Halibut 101: “5 Things You Should Know”
DYK?… prime summer halibut fishing season in Alaska spans well into the end of August—and (in some regions) through September!
Planning a trip this fall? Or, dreaming of fishing in Alaska next summer? Read below for our latest blog edition: Halibut 101. We’ll cover 5 things you should know about saltwater fishing for Halibut in Alaska…from FAQ’s on where to go, when to go, and more!
#1 WHEN TO GO
Q. “What month should I plan my trip to Alaska if I want to catch halibut?”
End of May through end of September.
In general, Alaska’s halibut season runs year-round but varies depending on what region you’re fishing from. In Southeast, peak fishing begins in June and is optimal through the end of September. In the Southcentral fisheries of Cook Inlet, Prince William Sound, and Resurrection Bay, you can reliably find a decent-sized catch throughout the entire summer starting at the end of May.
#2 HOT SPOTS
Q. “Where is the best fishing spot?”
Short answer:There is no “right” answer, but we often suggest flying into Anchorage and heading down to the Kenai Peninsula and embark from the community of Seward.

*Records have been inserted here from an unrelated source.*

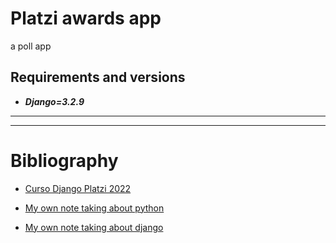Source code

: # Platzi awards app
a poll app

## Requirements and versions
- ***Django=3.2.9***

---
---

# Bibliography

- [Curso Django Platzi 2022](https://platzi.com/cursos/django/)

- [My own note taking about python](https://github.com/dcarolinahdev/notes/blob/master/python.md)

- [My own note taking about django](https://github.com/dcarolinahdev/notes/blob/master/django.md)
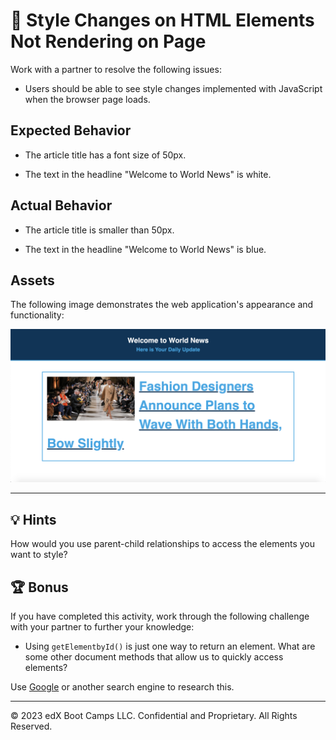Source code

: # 🐛 Style Changes on HTML Elements Not Rendering on Page

Work with a partner to resolve the following issues:

- Users should be able to see style changes implemented with JavaScript when the browser page loads.

## Expected Behavior

- The article title has a font size of 50px.

- The text in the headline "Welcome to World News" is white.

## Actual Behavior

- The article title is smaller than 50px.

- The text in the headline "Welcome to World News" is blue.

## Assets

The following image demonstrates the web application's appearance and functionality:

![On the World News webpage, "Welcome to World News" appears in white text, and the article title is larger than the webpage title.](./images/01-screenshot.png)

---

## 💡 Hints

How would you use parent-child relationships to access the elements you want to style?

## 🏆 Bonus

If you have completed this activity, work through the following challenge with your partner to further your knowledge:

- Using `getElementbyId()` is just one way to return an element. What are some other document methods that allow us to quickly access elements?

Use [Google](https://www.google.com) or another search engine to research this.

---

© 2023 edX Boot Camps LLC. Confidential and Proprietary. All Rights Reserved.

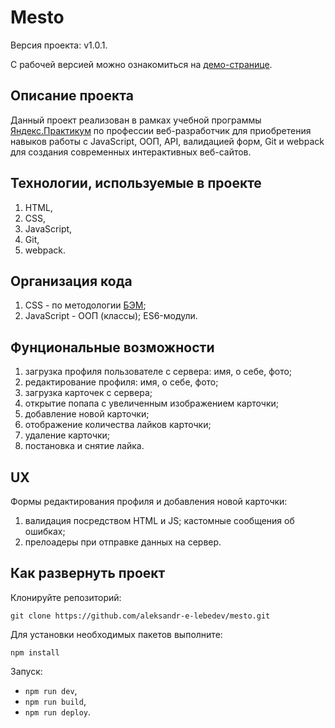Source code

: # Mesto

Версия проекта: v1.0.1.

С рабочей версией можно ознакомиться на [демо-странице](https://aleksandr-e-lebedev.github.io/mesto).

## Описание проекта

Данный проект реализован в рамках учебной программы [Яндекс.Практикум](https://praktikum.yandex.ru) по профессии веб-разработчик для приобретения навыков работы с JavaScript, ООП, API, валидацией форм, Git и webpack для создания современных интерактивных веб-сайтов.

## Технологии, используемые в проекте

1. HTML,
2. CSS,
3. JavaScript,
4. Git,
5. webpack.

## Организация кода

1. CSS - по методологии [БЭМ](https://ru.bem.info/methodology);
2. JavaScript - ООП (классы); ES6-модули.

## Фунциональные возможности

1. загрузка профиля пользователе с сервера: имя, о себе, фото;
2. редактирование профиля: имя, о себе, фото;
3. загрузка карточек с сервера;
4. открытие попапа с увеличенным изображением карточки;
5. добавление новой карточки;
6. отображение количества лайков карточки;
7. удаление карточки;
8. постановка и снятие лайка.

## UX

Формы редактирования профиля и добавления новой карточки:

1. валидация посредством HTML и JS; кастомные сообщения об ошибках;
2. прелоадеры при отправке данных на сервер.

## Как развернуть проект

Клонируйте репозиторий:

`git clone https://github.com/aleksandr-e-lebedev/mesto.git`

Для установки необходимых пакетов выполните:

`npm install`

Запуск:

* `npm run dev`,
* `npm run build`,
* `npm run deploy`.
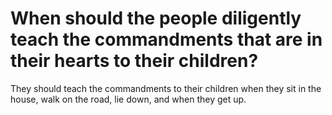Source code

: # When should the people diligently teach the commandments that are in their hearts to their children?

They should teach the commandments to their children when they sit in the house, walk on the road, lie down, and when they get up.
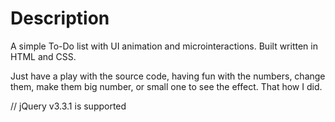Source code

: # Description
A simple To-Do list with UI animation and microinteractions. Built written in HTML and CSS.

Just have a play with the source code, having fun with the numbers, change them, make them big number, or small one to see the effect. That how I did.

// jQuery v3.3.1 is supported
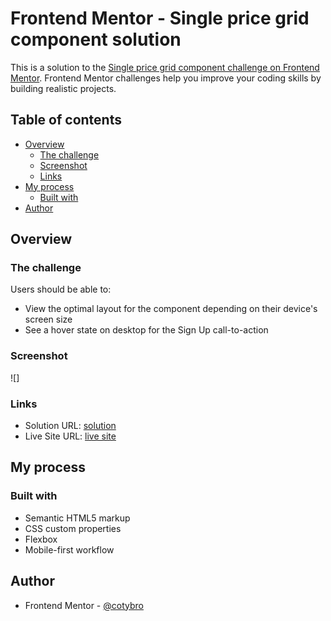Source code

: # Frontend Mentor - Single price grid component solution

This is a solution to the [Single price grid component challenge on Frontend Mentor](https://www.frontendmentor.io/challenges/single-price-grid-component-5ce41129d0ff452fec5abbbc). Frontend Mentor challenges help you improve your coding skills by building realistic projects. 

## Table of contents

- [Overview](#overview)
  - [The challenge](#the-challenge)
  - [Screenshot](#screenshot)
  - [Links](#links)
- [My process](#my-process)
  - [Built with](#built-with)
- [Author](#author)


## Overview

### The challenge

Users should be able to:

- View the optimal layout for the component depending on their device's screen size
- See a hover state on desktop for the Sign Up call-to-action

### Screenshot

![]

### Links

- Solution URL: [solution](https://github.com/cotybro/Single-Price-Grid-Component)
- Live Site URL: [live site](https://single-price-grid-component-psi-eight.vercel.app/)

## My process

### Built with

- Semantic HTML5 markup
- CSS custom properties
- Flexbox
- Mobile-first workflow

## Author
- Frontend Mentor - [@cotybro](https://www.frontendmentor.io/profile/cotybro)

We can recommend fishing hot spots across the state, like, Homer: “Halibut Fishing Capital of the World!” But, many visitors opt for longer all-species combo day trips in Kenai Fjords National Park and primarily target the Halibut in the open waters both to the west and east, just outside of Resurrection Bay. The Seward area offers the most variety of nearby attractions and convenient access to other sightseeing. Often, we arrange itineraries for families who are looking for guided kayaking, nature float trips, bird watching tours, or hiking excursions that can be easily combined with their fishing adventures.
The Kenai, Alaska’s Playground
Check out this video from our friends at the Kenai Peninsula Tourism Marketing Council to get a glimpse “Alaska’s Playground.”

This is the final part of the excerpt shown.